Currently for the application of synaptic effects we loop through the eventspace globally and then for each spiking_neuron we parallelize over all synapes of this neuron (since each synapse applies effects to a unique target neuron). With atomics we could parallelise also over spiking neurons (by starting more blocks in parallel).

denisalevi commented 6 years ago

Note: there is no atomicAdd() for double-precision floating-point numbers in GPUs with compute capability < 6.0, but can be implemented as shown here in the cuda programming guide.

denisalevi commented 6 years ago

Update after talking to @mstimberg :

It's generally not difficult to add atomics into the {{vector_code}}. This should be done in the CUDACodeGenerator. The NumpyCodeGenerator does already do something similar by using ufunc.at when there are multiple synapses modifying the same variables. Check out NumpyCodeGenerator.vectorise_code() and translate_one_statement_sequence in CUDACodeGenerator.

It's more a question of when we can actually use atomics and when not. The numpy code generation target already checks for cases where palatalisation is not possible and falls back to python loops (as far as I understood). For the corresponding pull request and discussion see brian-team/brian2#531.

Some preliminary thoughts for brian2cuda:

  1. In cases where we serialize only because of a target variable being modified by multiple threads, e.g. the case of synapse with
    V_post += const

    and heterogeneous delays as in BrunelHakimHeterogeneousDelays), we can just use atomics as explained above.

  2. If the right hand side of the modification depends on a previously modified variable, e.g.
    A_post += const 
    V_post += A_post 

    we could parallelize the first statement with atomicAdd as in 1., but the second statement would need to know the total effect on A_post from all threads. Therefore we would need to synchronize between the two statements or need to serialize. If we kept the post_neuron block structure we currently have, we could use in the target synaptic effect case __syncthreads(), since each block works on its own set of post_neurons (the block structure might be unnecessary in the 1. case though). For compute capability >6.x alternatively cooperative groups could be used.

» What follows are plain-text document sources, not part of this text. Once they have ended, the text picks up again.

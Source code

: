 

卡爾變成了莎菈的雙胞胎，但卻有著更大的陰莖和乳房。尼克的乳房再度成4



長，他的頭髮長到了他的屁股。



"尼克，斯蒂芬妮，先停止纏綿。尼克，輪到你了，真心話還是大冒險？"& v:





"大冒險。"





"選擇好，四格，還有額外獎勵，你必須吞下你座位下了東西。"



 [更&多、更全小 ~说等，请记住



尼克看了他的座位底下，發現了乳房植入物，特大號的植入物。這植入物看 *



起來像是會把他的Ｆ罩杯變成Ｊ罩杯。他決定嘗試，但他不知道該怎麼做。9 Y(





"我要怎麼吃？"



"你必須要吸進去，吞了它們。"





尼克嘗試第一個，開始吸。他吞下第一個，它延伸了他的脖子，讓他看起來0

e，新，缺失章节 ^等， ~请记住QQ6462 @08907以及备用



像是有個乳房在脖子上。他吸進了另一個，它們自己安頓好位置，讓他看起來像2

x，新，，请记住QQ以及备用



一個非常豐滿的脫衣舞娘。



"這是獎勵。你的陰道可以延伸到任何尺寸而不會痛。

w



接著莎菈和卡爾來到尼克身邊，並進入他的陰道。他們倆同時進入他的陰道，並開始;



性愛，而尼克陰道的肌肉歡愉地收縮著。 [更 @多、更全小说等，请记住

  3. For other cases we could either just print a warning and serialize or use the palatalisation approach descried in #15.

To identify when we can use atomics and when e.g. we have to use synchronisation between statements, we should check what brian2genn (there atomics are used and the kind of synaptic modifications are quite restricted, but this might be just the set of equations for which we can use atomics too) and check the NumpyCodeGenerator linked above and also check out the will_write and will_read sets defined in make_statements.

moritzaugustin commented 6 years ago

user preferences (at least for our speedtests useful): one value atomics (falls back to non-atomic where non-applicable), the other non-atomic

denisalevi commented 6 years ago

Atomics are implemented, we have a user preference prefs['codgen.generators.cuda.use_atomics'] to turn of atomics usage (default True). If atomics are used, we parallelise

  1. synaptic effect application in all cases were we preveously serialised because of potential race conditions (specifically for heterogenous delays in target mode)
  2. the effect application over spiking neurons in the homogeneous delay case
  3. cases were we have multiple pre/post neuron connections in target mode.

See PR #139 for implementation discussions ans details. Closing.